Более того, он заранее постарался, чтобы после его смерти в кругу учеников и сподвижников не возникло вдруг намерение посмотреть на происшедшие события иначе, чем сам он смотрел, то есть всё-таки выставить его на равных с братом. И хотя это ему, в конце концов, не удалось, но когда среди учеников зашла речь о достойном увековечении житием его памяти, они с удивлением обнаружили: Мефодий оставил им о своей долгой и деятельнейшей жизни, — особенно о её первой и большей по годам части, чем та, что прошла у них на виду, — самые обрывочные сведения. Особенно эта клочковатость и скудость необходимейших свидетельств обескураживала, когда речь касалась его детских лет, отрочества, юности.
Да что там! Даже сравнительно недавнее время его ухода в монастырь, когда зрелый муж, видный военачальник решительно устранился от государевой службы, — даже это время на более чем в сорокалетнем отдалении выглядело во всём, что касалось его тогдашних личных мотивов и обстоятельств, совершенно непрозрачным.
Кажется, ещё вчера он был с ними рядом, в счастливой доступности, в общих заботах, службах, тяготах, открытый, всегда готовый выслушать новый перевод тропаря или кондака, дать житейское наставление, остеречь от неверного шага, ободрить… И — надо же! — они теперь не могут прийти к согласию, выясняя самые простые, самые необходимые сведения о нём. Ну, вот это хотя бы: сколько же ему было лет в пору кончины?
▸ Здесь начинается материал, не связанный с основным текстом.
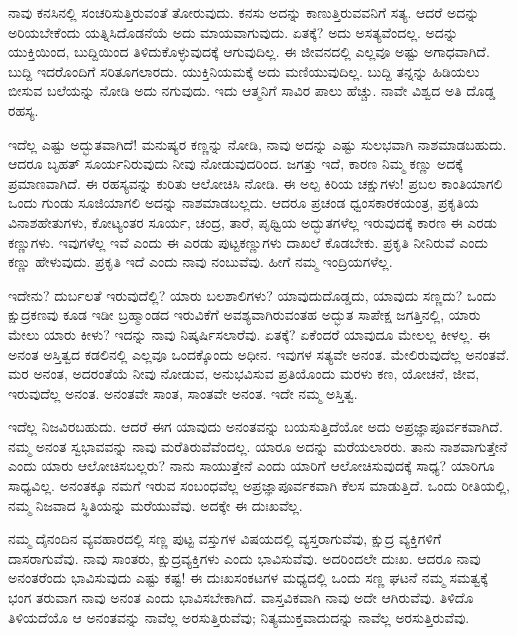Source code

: ನಾವು ಕನಸಿನಲ್ಲಿ ಸಂಚರಿಸುತ್ತಿರುವಂತೆ ತೋರುವುದು. ಕನಸು ಅದನ್ನು ಕಾಣುತ್ತಿರುವವನಿಗೆ ಸತ್ಯ. ಆದರೆ ಅದನ್ನು ಅರಿಯಬೇಕೆಂದು ಯತ್ನಿಸಿದೊಡನೆಯೆ ಅದು ಮಾಯವಾಗುವುದು. ಏತಕ್ಕೆ? ಅದು ಅಸತ್ಯವೆಂದಲ್ಲ. ಅದನ್ನು ಯುಕ್ತಿಯಿಂದ, ಬುದ್ದಿಯಿಂದ ತಿಳಿದುಕೊಳ್ಳುವುದಕ್ಕೆ ಆಗುವುದಿಲ್ಲ. ಈ ಜೀವನದಲ್ಲಿ ಎಲ್ಲವೂ ಅಷ್ಟು ಅಗಾಧವಾಗಿದೆ. ಬುದ್ದಿ ಇದರೊಂದಿಗೆ ಸರಿತೂಗಲಾರದು. ಯುಕ್ತಿನಿಯಮಕ್ಕೆ ಅದು ಮಣಿಯುವುದಿಲ್ಲ. ಬುದ್ದಿ ತನ್ನನ್ನು ಹಿಡಿಯಲು ಬೀಸುವ ಬಲೆಯನ್ನು ನೋಡಿ ಅದು ನಗುವುದು. ಇದು ಆತ್ಮನಿಗೆ ಸಾವಿರ ಪಾಲು ಹೆಚ್ಚು. ನಾವೇ ವಿಶ್ವದ ಅತಿ ದೊಡ್ಡ ರಹಸ್ಯ.

\vskip -2pt

ಇದೆಲ್ಲ ಎಷ್ಟು ಅದ್ಭುತವಾಗಿದೆ! ಮನುಷ್ಯರ ಕಣ್ಣನ್ನು ನೋಡಿ, ನಾವು ಅದನ್ನು ಎಷ್ಟು ಸುಲಭವಾಗಿ ನಾಶಮಾಡಬಹುದು. ಆದರೂ ಬೃಹತ್ ಸೂರ್ಯನಿರುವುದು ನೀವು ನೋಡುವುದರಿಂದ. ಜಗತ್ತು ಇದೆ, ಕಾರಣ ನಿಮ್ಮ ಕಣ್ಣು ಅದಕ್ಕೆ ಪ್ರಮಾಣವಾಗಿದೆ. ಈ ರಹಸ್ಯವನ್ನು ಕುರಿತು ಆಲೋಚಿಸಿ ನೋಡಿ. ಈ ಅಲ್ಪ ಕಿರಿಯ ಚಕ್ಷುಗಳು! ಪ್ರಬಲ ಕಾಂತಿಯಾಗಲಿ ಒಂದು ಗುಂಡು ಸೂಜಿಯಾಗಲಿ ಅದನ್ನು ನಾಶಮಾಡಬಲ್ಲದು. ಆದರೂ ಪ್ರಚಂಡ ಧ್ವಂಸಕಾರಕಯಂತ್ರ, ಪ್ರಕೃತಿಯ ವಿನಾಶಹೇತುಗಳು, ಕೋಟ್ಯಂತರ ಸೂರ್ಯ, ಚಂದ್ರ, ತಾರೆ, ಪೃಥ್ವಿಯ ಅದ್ಭುತಗಳೆಲ್ಲ ಇರುವುದಕ್ಕೆ ಕಾರಣ ಈ ಎರಡು ಕಣ್ಣುಗಳು. ಇವುಗಳೆಲ್ಲ ಇವೆ ಎಂದು ಈ ಎರಡು ಪುಟ್ಟಕಣ್ಣುಗಳು ದಾಖಲೆ ಕೊಡಬೇಕು. ಪ್ರಕೃತಿ ನೀನಿರುವೆ ಎಂದು ಕಣ್ಣು ಹೇಳುವುದು. ಪ್ರಕೃತಿ ಇದೆ ಎಂದು ನಾವು ನಂಬುವೆವು. ಹೀಗೆ ನಮ್ಮ ಇಂದ್ರಿಯಗಳೆಲ್ಲ.

\vskip -2pt

ಇದೇನು? ದುರ್ಬಲತೆ ಇರುವುದೆಲ್ಲಿ? ಯಾರು ಬಲಶಾಲಿಗಳು? ಯಾವುದು\break ದೊಡ್ಡದು, ಯಾವುದು ಸಣ್ಣದು? ಒಂದು ಕ್ಷುದ್ರಕಣವು ಕೂಡ ಇಡೀ ಬ್ರಹ್ಮಾಂಡದ ಇರುವಿಕೆಗೆ ಅವಶ್ಯವಾಗಿರುವಂತಹ ಅದ್ಭುತ ಸಾಪೇಕ್ಷ ಜಗತ್ತಿನಲ್ಲಿ, ಯಾರು ಮೇಲು ಯಾರು ಕೀಳು? ಇದನ್ನು ನಾವು ನಿಷ್ಕರ್ಷಿಸಲಾರೆವು. ಏತಕ್ಕೆ? ಏಕೆಂದರೆ ಯಾವುದೂ ಮೇಲಲ್ಲ ಕೀಳಲ್ಲ. ಈ ಅನಂತ ಅಸ್ತಿತ್ವದ ಕಡಲಿನಲ್ಲಿ ಎಲ್ಲವೂ ಒಂದಕ್ಕೊಂದು ಅಧೀನ. ಇವುಗಳ ಸತ್ಯವೇ ಅನಂತ. ಮೇಲಿರುವುದೆಲ್ಲ ಅನಂತವೆ. ಮರ ಅನಂತ, ಅದರಂತೆಯೆ ನೀವು ನೋಡುವ, ಅನುಭವಿಸುವ ಪ್ರತಿಯೊಂದು ಮರಳು ಕಣ, ಯೋಚನೆ, ಜೀವ, ಇರುವುದೆಲ್ಲ ಅನಂತ. ಅನಂತವೇ ಸಾಂತ, ಸಾಂತವೇ ಅನಂತ. ಇದೇ ನಮ್ಮ ಅಸ್ತಿತ್ವ.

ಇದೆಲ್ಲ ನಿಜವಿರಬಹುದು. ಆದರೆ ಈಗ ಯಾವುದು ಅನಂತವನ್ನು ಬಯಸುತ್ತಿದೆಯೋ ಅದು ಅಪ್ರಜ್ಞಾಪೂರ್ವಕವಾಗಿದೆ. ನಮ್ಮ ಅನಂತ ಸ್ವಭಾವವನ್ನು ನಾವು ಮರೆತಿರುವೆವೆಂದಲ್ಲ. ಯಾರೂ ಅದನ್ನು ಮರೆಯಲಾರರು. ತಾನು ನಾಶವಾಗುತ್ತೇನೆ ಎಂದು ಯಾರು ಆಲೋಚಿಸಬಲ್ಲರು? ನಾನು ಸಾಯುತ್ತೇನೆ ಎಂದು ಯಾರಿಗೆ ಆಲೋಚಿಸುವುದಕ್ಕೆ ಸಾಧ್ಯ? ಯಾರಿಗೂ ಸಾಧ್ಯವಿಲ್ಲ. ಅನಂತಕ್ಕೂ ನಮಗೆ ಇರುವ ಸಂಬಂಧವೆಲ್ಲ ಅಪ್ರಜ್ಞಾಪೂರ್ವಕವಾಗಿ ಕೆಲಸ ಮಾಡುತ್ತಿದೆ. ಒಂದು ರೀತಿಯಲ್ಲಿ, ನಮ್ಮ ನಿಜವಾದ ಸ್ಥಿತಿಯನ್ನು ಮರೆಯುವೆವು. ಅದಕ್ಕೇ ಈ ದುಃಖವೆಲ್ಲ.

ನಮ್ಮ ದೈನಂದಿನ ವ್ಯವಹಾರದಲ್ಲಿ ಸಣ್ಣ ಪುಟ್ಟ ವಸ್ತುಗಳ ವಿಷಯದಲ್ಲಿ ವ್ಯಸ್ತರಾಗುವೆವು, ಕ್ಷುದ್ರ ವ್ಯಕ್ತಿಗಳಿಗೆ ದಾಸರಾಗುವೆವು. ನಾವು ಸಾಂತರು, ಕ್ಷುದ್ರವ್ಯಕ್ತಿಗಳು ಎಂದು ಭಾವಿಸುವೆವು. ಅದರಿಂದಲೇ ದುಃಖ. ಆದರೂ ನಾವು ಅನಂತರೆಂದು ಭಾವಿಸುವುದು ಎಷ್ಟು ಕಷ್ಟ! ಈ ದುಃಖಸಂಕಟಗಳ ಮಧ್ಯದಲ್ಲಿ ಒಂದು ಸಣ್ಣ ಘಟನೆ ನಮ್ಮ ಸಮತ್ವಕ್ಕೆ ಭಂಗ ತರುವಾಗ ನಾವು ಅನಂತ ಎಂದು ಭಾವಿಸಬೇಕಾಗಿದೆ. ವಾಸ್ತವಿಕವಾಗಿ ನಾವು ಅದೇ ಆಗಿರುವೆವು. ತಿಳಿದೊ ತಿಳಿಯದೆಯೊ ಆ ಅನಂತವನ್ನು ನಾವೆಲ್ಲ ಅರಸುತ್ತಿರುವೆವು; ನಿತ್ಯಮುಕ್ತವಾದುದನ್ನು ನಾವೆಲ್ಲ ಅರಸುತ್ತಿರುವೆವು.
Разве не срам, что никто из них не может точно назвать год его рождения?! А он будто качает укоризненно головой из своей прозрачной недоступности: да зачем это вам?., или мало других забот?., тем ли вы занялись?., впрочем, делайте, как знаете.
Предельно скупая событийная часть «Жития Мефодия» — свидетельство того, с какими трудностями столкнулись тогда они, его верные ученики и сподвижники. С какими потерями пробивались в своём повествовании о нём, составляемом вопреки его воле, хоть к каким-то пядям достоверности. То есть получалось так, что всё происшедшее в жизни Мефодия до пострижения в монахи сполна умещалось теперь всего-навсего… в трёх предложениях. Ладно бы, не хватало пергамена и чернил! Не хватало того, о чём писать, а не того, чем и на чём.
«Был же он с обеих сторон, — сообщалось для начала о родителях, — не из худого рода, но доброго и честного, знаемо-го прежде всего Богом, и цесарем, и всей Солунской землёю, о чём и телесный его облик говорил». И сразу же повествователь волей-неволей резко перемещал рассказ из безоблачного детства в пору жизни взрослой, требующей предельной собранности и ответственности: «Потому и первые [люди] любили с ним беседовать ещё в детстве его, а когда цесарь [узнал] быстроту его ума, то дал ему управлять княжеством славянским, будто прозрев как-то, что захотят его учителем к славянам послать и первым архиепископом, и чтобы научился всем обычаям славянским и привык к ним помалу. Пробыв в том княжении много лет и увидев многие наветы и безчиния жизни сей, обратил волю от земной тьмы к небесным мыслям, ибо не хотел честную душу отяготить суетой, и, найдя удобное время, избавился от княжения и ушёл на Олимп, где живут святые отцы, и там постригся и облёкся в чёрные ризы».